[Task goal]:
Print every line of the data exactly as shown.

[Exercise data]:
*** Begin section ***
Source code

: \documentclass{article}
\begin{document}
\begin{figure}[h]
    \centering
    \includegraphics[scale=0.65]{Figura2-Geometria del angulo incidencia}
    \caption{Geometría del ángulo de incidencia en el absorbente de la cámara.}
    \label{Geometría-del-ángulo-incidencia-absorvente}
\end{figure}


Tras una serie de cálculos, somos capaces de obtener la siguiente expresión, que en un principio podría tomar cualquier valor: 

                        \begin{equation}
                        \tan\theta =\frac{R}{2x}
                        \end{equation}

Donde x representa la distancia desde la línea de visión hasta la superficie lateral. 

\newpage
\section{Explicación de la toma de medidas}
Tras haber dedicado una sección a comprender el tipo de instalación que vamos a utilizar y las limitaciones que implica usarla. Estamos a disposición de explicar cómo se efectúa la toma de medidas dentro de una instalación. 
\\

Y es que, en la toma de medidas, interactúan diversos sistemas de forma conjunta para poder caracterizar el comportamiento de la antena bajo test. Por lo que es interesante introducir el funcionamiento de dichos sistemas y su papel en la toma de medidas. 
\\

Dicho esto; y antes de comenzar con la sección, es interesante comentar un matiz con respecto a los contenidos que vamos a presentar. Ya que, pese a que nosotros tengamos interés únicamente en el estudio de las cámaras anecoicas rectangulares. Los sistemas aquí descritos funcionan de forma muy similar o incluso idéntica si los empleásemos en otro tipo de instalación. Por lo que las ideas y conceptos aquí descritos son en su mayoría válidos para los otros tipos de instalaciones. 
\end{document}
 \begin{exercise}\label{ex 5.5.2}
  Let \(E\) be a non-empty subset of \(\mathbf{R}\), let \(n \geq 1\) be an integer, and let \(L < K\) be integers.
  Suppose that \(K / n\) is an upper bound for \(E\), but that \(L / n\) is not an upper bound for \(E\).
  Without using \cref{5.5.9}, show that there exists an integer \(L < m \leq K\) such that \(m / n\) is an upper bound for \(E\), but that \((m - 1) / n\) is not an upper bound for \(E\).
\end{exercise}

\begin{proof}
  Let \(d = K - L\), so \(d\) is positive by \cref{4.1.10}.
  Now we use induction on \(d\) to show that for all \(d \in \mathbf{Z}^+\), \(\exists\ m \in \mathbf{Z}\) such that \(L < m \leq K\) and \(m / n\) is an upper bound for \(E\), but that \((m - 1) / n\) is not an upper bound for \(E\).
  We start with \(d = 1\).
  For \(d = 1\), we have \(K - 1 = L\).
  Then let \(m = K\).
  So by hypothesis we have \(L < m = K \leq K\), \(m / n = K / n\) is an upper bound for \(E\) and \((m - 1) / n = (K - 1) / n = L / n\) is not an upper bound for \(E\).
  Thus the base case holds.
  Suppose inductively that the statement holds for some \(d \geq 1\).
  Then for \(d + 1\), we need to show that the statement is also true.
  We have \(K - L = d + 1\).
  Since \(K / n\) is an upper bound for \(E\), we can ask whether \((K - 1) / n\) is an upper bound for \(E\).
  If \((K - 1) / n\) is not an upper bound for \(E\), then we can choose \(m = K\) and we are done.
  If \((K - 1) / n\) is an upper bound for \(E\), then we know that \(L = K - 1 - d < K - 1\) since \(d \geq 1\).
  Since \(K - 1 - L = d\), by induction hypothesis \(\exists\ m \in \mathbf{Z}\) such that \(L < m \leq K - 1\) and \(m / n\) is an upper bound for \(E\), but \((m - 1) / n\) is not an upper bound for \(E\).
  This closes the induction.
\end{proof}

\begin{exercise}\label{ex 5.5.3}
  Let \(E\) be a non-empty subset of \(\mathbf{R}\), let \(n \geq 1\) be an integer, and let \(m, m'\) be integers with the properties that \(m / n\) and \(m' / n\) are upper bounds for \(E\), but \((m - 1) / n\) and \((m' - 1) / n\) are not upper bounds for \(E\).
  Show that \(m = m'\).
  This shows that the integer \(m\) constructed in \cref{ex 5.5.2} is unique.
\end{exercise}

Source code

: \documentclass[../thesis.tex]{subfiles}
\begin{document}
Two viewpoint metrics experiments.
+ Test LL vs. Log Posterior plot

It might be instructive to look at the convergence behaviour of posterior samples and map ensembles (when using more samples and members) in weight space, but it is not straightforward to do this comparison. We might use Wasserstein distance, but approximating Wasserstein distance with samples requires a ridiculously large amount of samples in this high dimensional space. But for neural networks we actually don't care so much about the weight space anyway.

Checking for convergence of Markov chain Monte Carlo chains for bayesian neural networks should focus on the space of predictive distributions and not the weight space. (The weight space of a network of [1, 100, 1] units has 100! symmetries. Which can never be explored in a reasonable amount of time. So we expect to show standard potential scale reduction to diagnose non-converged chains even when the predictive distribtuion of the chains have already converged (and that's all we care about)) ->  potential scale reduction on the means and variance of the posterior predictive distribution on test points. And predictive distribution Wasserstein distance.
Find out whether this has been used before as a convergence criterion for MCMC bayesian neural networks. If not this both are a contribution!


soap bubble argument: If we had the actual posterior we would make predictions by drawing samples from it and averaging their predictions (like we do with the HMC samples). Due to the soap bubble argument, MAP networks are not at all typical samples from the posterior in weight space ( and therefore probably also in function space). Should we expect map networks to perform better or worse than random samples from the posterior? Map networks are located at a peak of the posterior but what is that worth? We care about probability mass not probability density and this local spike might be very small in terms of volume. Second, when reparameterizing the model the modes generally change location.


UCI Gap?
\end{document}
*** End section ***
[Reply to the exercise]:
Source code

: \documentclass{article}
\begin{document}
\begin{figure}[h]
    \centering
    \includegraphics[scale=0.65]{Figura2-Geometria del angulo incidencia}
    \caption{Geometría del ángulo de incidencia en el absorbente de la cámara.}
    \label{Geometría-del-ángulo-incidencia-absorvente}
\end{figure}


Tras una serie de cálculos, somos capaces de obtener la siguiente expresión, que en un principio podría tomar cualquier valor: 

                        \begin{equation}
                        \tan\theta =\frac{R}{2x}
                        \end{equation}

Donde x representa la distancia desde la línea de visión hasta la superficie lateral. 

\newpage
\section{Explicación de la toma de medidas}
Tras haber dedicado una sección a comprender el tipo de instalación que vamos a utilizar y las limitaciones que implica usarla. Estamos a disposición de explicar cómo se efectúa la toma de medidas dentro de una instalación. 
\\

Y es que, en la toma de medidas, interactúan diversos sistemas de forma conjunta para poder caracterizar el comportamiento de la antena bajo test. Por lo que es interesante introducir el funcionamiento de dichos sistemas y su papel en la toma de medidas. 
\\

Dicho esto; y antes de comenzar con la sección, es interesante comentar un matiz con respecto a los contenidos que vamos a presentar. Ya que, pese a que nosotros tengamos interés únicamente en el estudio de las cámaras anecoicas rectangulares. Los sistemas aquí descritos funcionan de forma muy similar o incluso idéntica si los empleásemos en otro tipo de instalación. Por lo que las ideas y conceptos aquí descritos son en su mayoría válidos para los otros tipos de instalaciones. 
\end{document}
 \begin{exercise}\label{ex 5.5.2}
  Let \(E\) be a non-empty subset of \(\mathbf{R}\), let \(n \geq 1\) be an integer, and let \(L < K\) be integers.
  Suppose that \(K / n\) is an upper bound for \(E\), but that \(L / n\) is not an upper bound for \(E\).
  Without using \cref{5.5.9}, show that there exists an integer \(L < m \leq K\) such that \(m / n\) is an upper bound for \(E\), but that \((m - 1) / n\) is not an upper bound for \(E\).
\end{exercise}

\begin{proof}
  Let \(d = K - L\), so \(d\) is positive by \cref{4.1.10}.
  Now we use induction on \(d\) to show that for all \(d \in \mathbf{Z}^+\), \(\exists\ m \in \mathbf{Z}\) such that \(L < m \leq K\) and \(m / n\) is an upper bound for \(E\), but that \((m - 1) / n\) is not an upper bound for \(E\).
  We start with \(d = 1\).
  For \(d = 1\), we have \(K - 1 = L\).
  Then let \(m = K\).
  So by hypothesis we have \(L < m = K \leq K\), \(m / n = K / n\) is an upper bound for \(E\) and \((m - 1) / n = (K - 1) / n = L / n\) is not an upper bound for \(E\).
  Thus the base case holds.
  Suppose inductively that the statement holds for some \(d \geq 1\).
  Then for \(d + 1\), we need to show that the statement is also true.
  We have \(K - L = d + 1\).
  Since \(K / n\) is an upper bound for \(E\), we can ask whether \((K - 1) / n\) is an upper bound for \(E\).
  If \((K - 1) / n\) is not an upper bound for \(E\), then we can choose \(m = K\) and we are done.
  If \((K - 1) / n\) is an upper bound for \(E\), then we know that \(L = K - 1 - d < K - 1\) since \(d \geq 1\).
  Since \(K - 1 - L = d\), by induction hypothesis \(\exists\ m \in \mathbf{Z}\) such that \(L < m \leq K - 1\) and \(m / n\) is an upper bound for \(E\), but \((m - 1) / n\) is not an upper bound for \(E\).
  This closes the induction.
\end{proof}

\begin{exercise}\label{ex 5.5.3}
  Let \(E\) be a non-empty subset of \(\mathbf{R}\), let \(n \geq 1\) be an integer, and let \(m, m'\) be integers with the properties that \(m / n\) and \(m' / n\) are upper bounds for \(E\), but \((m - 1) / n\) and \((m' - 1) / n\) are not upper bounds for \(E\).
  Show that \(m = m'\).
  This shows that the integer \(m\) constructed in \cref{ex 5.5.2} is unique.
\end{exercise}

Source code

: \documentclass[../thesis.tex]{subfiles}
\begin{document}
Two viewpoint metrics experiments.
+ Test LL vs. Log Posterior plot

It might be instructive to look at the convergence behaviour of posterior samples and map ensembles (when using more samples and members) in weight space, but it is not straightforward to do this comparison. We might use Wasserstein distance, but approximating Wasserstein distance with samples requires a ridiculously large amount of samples in this high dimensional space. But for neural networks we actually don't care so much about the weight space anyway.

Checking for convergence of Markov chain Monte Carlo chains for bayesian neural networks should focus on the space of predictive distributions and not the weight space. (The weight space of a network of [1, 100, 1] units has 100! symmetries. Which can never be explored in a reasonable amount of time. So we expect to show standard potential scale reduction to diagnose non-converged chains even when the predictive distribtuion of the chains have already converged (and that's all we care about)) ->  potential scale reduction on the means and variance of the posterior predictive distribution on test points. And predictive distribution Wasserstein distance.
Find out whether this has been used before as a convergence criterion for MCMC bayesian neural networks. If not this both are a contribution!


soap bubble argument: If we had the actual posterior we would make predictions by drawing samples from it and averaging their predictions (like we do with the HMC samples). Due to the soap bubble argument, MAP networks are not at all typical samples from the posterior in weight space ( and therefore probably also in function space). Should we expect map networks to perform better or worse than random samples from the posterior? Map networks are located at a peak of the posterior but what is that worth? We care about probability mass not probability density and this local spike might be very small in terms of volume. Second, when reparameterizing the model the modes generally change location.


UCI Gap?
\end{document}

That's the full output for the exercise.